In the introduction to ‘Decolonising the Mind’Ngũgĩ wa Thiongʼo, establishes that the book’s theme is inspired by the Guyanese poet Martin Carter’s poem, ‘Looking at Your Hands.’ Carter’s poem navigates the intersection of personal relationships and political commitment, emphasising that personal relationships and politics are both catalysts for change. In the poem, Carter suggests that this transformative journey demands a physical process. However, in the concluding line in the final stanza, the poet passionately urges individuals to dream not just as a passive endeavour, but to engage it as an active force, with a transformative potential: ‘I do not sleep to dream, but dream to change the world.’ From the poem and the many meanings that can be extruded from it, we latch on to the concluding line, wresting it from a solely individualistic endeavour to a more pluralistic one: ‘We do not sleep to dream’.

This proposition raises myriad questions. It seeks first and foremost, to interrogate the nature of dreaming itself, and also speculates on what could be happening while the one dreaming is fully awake. In this sense, it also wishes to figure out the apparatuses through which dreams manifest. For Kelvin Haizel, dreaming constitutes an active state, characterized by hyper-awareness of one's surroundings. This is because any encounter possesses the potential to mark the inception of a significant dream. The many interactions generated by the city can ignite a dream to be actively pursued while awake. In essence, daydreaming isn’t so bad an idea.

In this exhibition, what emerges are echoes of visual stimuli [abstractions], characteristic of specific interactions that the artist has had in cities across the world, which would have birthed an epiphanic moment. As described by Haizel, these moments may be linked to cursorily seeing someone engaged in the mundane gesture of wiping paint-mixing sticks onto a crusty surface or testing the resultant mix of paint on just any surface available in the paint store. The palpable abstract aesthetics generated, which serves as profound testaments to the transactional process, subsequently becomes the source of inspiration for the current body of works.

dreams take form…

Within this specific body of work, Haizel is suggesting that dreams can assume distinct forms, materializing in a tangible sense. In poetic pursuit of such claims in his studio, Kelvin Haizel engages with these so-called “abstract aesthetics emerging from the transactional process,” through a distinctive set of conditions.
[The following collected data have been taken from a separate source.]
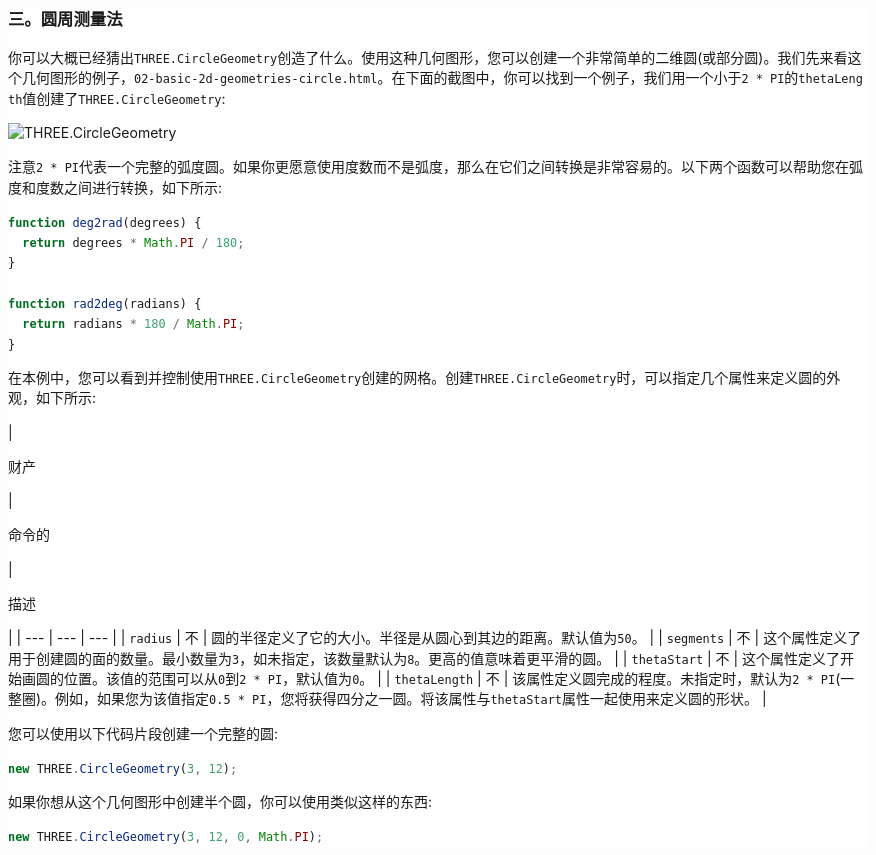 ### 三。圆周测量法

你可以大概已经猜出`THREE.CircleGeometry`创造了什么。使用这种几何图形，您可以创建一个非常简单的二维圆(或部分圆)。我们先来看这个几何图形的例子，`02-basic-2d-geometries-circle.html`。在下面的截图中，你可以找到一个例子，我们用一个小于`2 * PI`的`thetaLength`值创建了`THREE.CircleGeometry`:

![THREE.CircleGeometry](graphics/2215OS_05_02.jpg)

注意`2 * PI`代表一个完整的弧度圆。如果你更愿意使用度数而不是弧度，那么在它们之间转换是非常容易的。以下两个函数可以帮助您在弧度和度数之间进行转换，如下所示:

```js
function deg2rad(degrees) {
  return degrees * Math.PI / 180;
}

function rad2deg(radians) {
  return radians * 180 / Math.PI;
}
```

在本例中，您可以看到并控制使用`THREE.CircleGeometry`创建的网格。创建`THREE.CircleGeometry`时，可以指定几个属性来定义圆的外观，如下所示:

<colgroup><col style="text-align: left"> <col style="text-align: left"> <col style="text-align: left"></colgroup> 
| 

财产

 | 

命令的

 | 

描述

 |
| --- | --- | --- |
| `radius` | 不 | 圆的半径定义了它的大小。半径是从圆心到其边的距离。默认值为`50`。 |
| `segments` | 不 | 这个属性定义了用于创建圆的面的数量。最小数量为`3`，如未指定，该数量默认为`8`。更高的值意味着更平滑的圆。 |
| `thetaStart` | 不 | 这个属性定义了开始画圆的位置。该值的范围可以从`0`到`2 * PI`，默认值为`0`。 |
| `thetaLength` | 不 | 该属性定义圆完成的程度。未指定时，默认为`2 * PI`(一整圈)。例如，如果您为该值指定`0.5 * PI`，您将获得四分之一圆。将该属性与`thetaStart`属性一起使用来定义圆的形状。 |

您可以使用以下代码片段创建一个完整的圆:

```js
new THREE.CircleGeometry(3, 12);
```

如果你想从这个几何图形中创建半个圆，你可以使用类似这样的东西:

```js
new THREE.CircleGeometry(3, 12, 0, Math.PI);
```
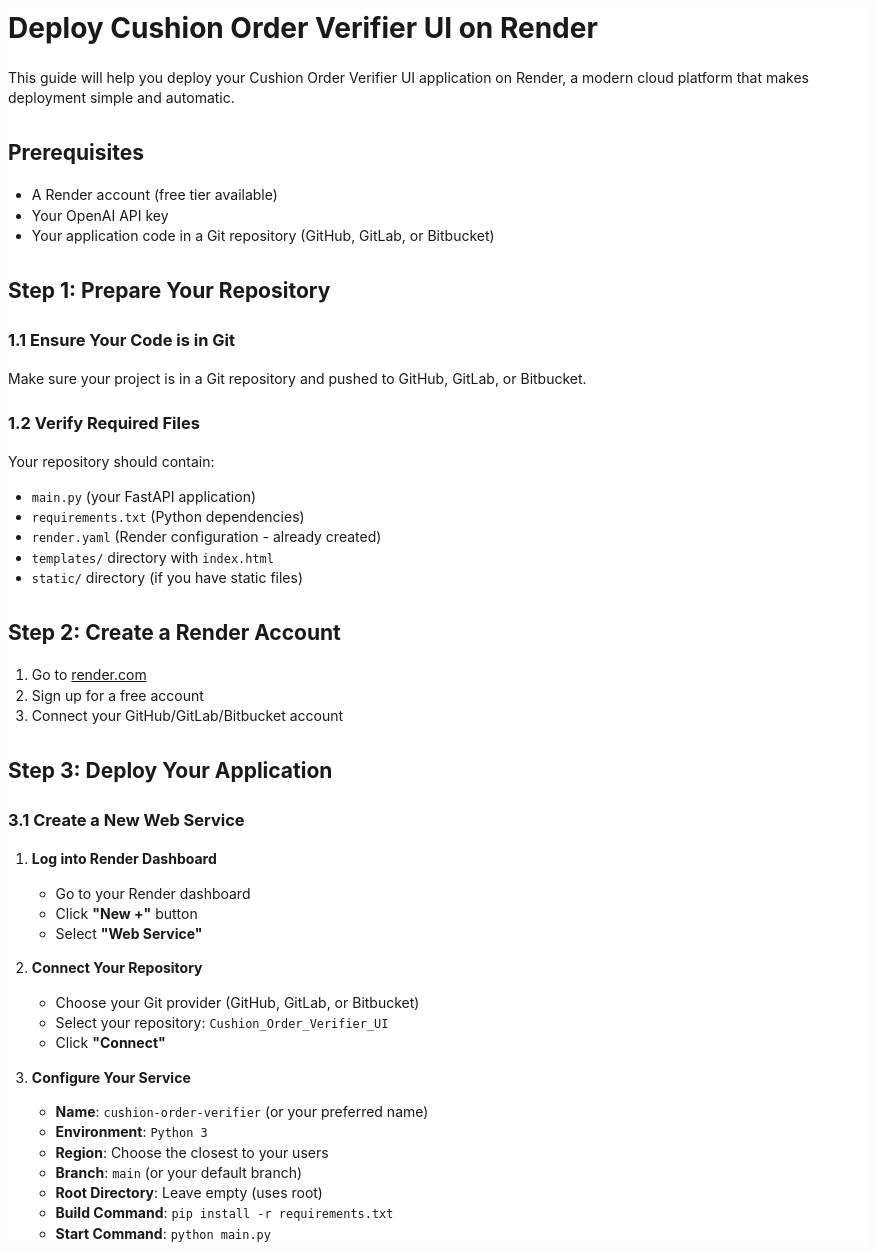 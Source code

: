 # Deploy Cushion Order Verifier UI on Render

This guide will help you deploy your Cushion Order Verifier UI application on Render, a modern cloud platform that makes deployment simple and automatic.

## Prerequisites

- A Render account (free tier available)
- Your OpenAI API key
- Your application code in a Git repository (GitHub, GitLab, or Bitbucket)

## Step 1: Prepare Your Repository

### 1.1 Ensure Your Code is in Git
Make sure your project is in a Git repository and pushed to GitHub, GitLab, or Bitbucket.

### 1.2 Verify Required Files
Your repository should contain:
- `main.py` (your FastAPI application)
- `requirements.txt` (Python dependencies)
- `render.yaml` (Render configuration - already created)
- `templates/` directory with `index.html`
- `static/` directory (if you have static files)

## Step 2: Create a Render Account

1. Go to [render.com](https://render.com)
2. Sign up for a free account
3. Connect your GitHub/GitLab/Bitbucket account

## Step 3: Deploy Your Application

### 3.1 Create a New Web Service

1. **Log into Render Dashboard**
   - Go to your Render dashboard
   - Click **"New +"** button
   - Select **"Web Service"**

2. **Connect Your Repository**
   - Choose your Git provider (GitHub, GitLab, or Bitbucket)
   - Select your repository: `Cushion_Order_Verifier_UI`
   - Click **"Connect"**

3. **Configure Your Service**
   - **Name**: `cushion-order-verifier` (or your preferred name)
   - **Environment**: `Python 3`
   - **Region**: Choose the closest to your users
   - **Branch**: `main` (or your default branch)
   - **Root Directory**: Leave empty (uses root)
   - **Build Command**: `pip install -r requirements.txt`
   - **Start Command**: `python main.py`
A prominent feature is the build-up of textures. This happens when literal textures form over time due to the constant tests of paint swatches onto a particular point on the shop walls. In the studio however, this otherwise lengthy process finds expression in a fictionalised manner. As the bumps and ridges emerge, Haizel complicates the surfaces further by encoding textual interventions in Braille onto the surfaces of some of the works. This establishes a juxtaposition of tactile and visual markers – Braille, an inviting touch-accessible language and random fictionalised textures. It is necessary to state that Haizel has been delving into Braille for quite some time now and therefore these interventions have both an aesthetic and content-enhancing function. The intriguing element about this complex gesture is the fact that if one bypasses the inhibition imposed by the customary perception of 'traditional paintings' as sacred and untouchable objects and attempts to decode the Braille, they will be dealing with registers of fictionalised texture [free-formed, flowy, and randomly applied] and the structured, formal and information-laden tactile appeal of Braille which can only be fully accessed through a gesture that privileges touch.

In this manner, the paintings propose an operational vista where touch, vision, interpretation (and maybe mis-interpretation) converge. This invites audiences to engage with the multiple layers of meaning beyond the customary confines of abstractions.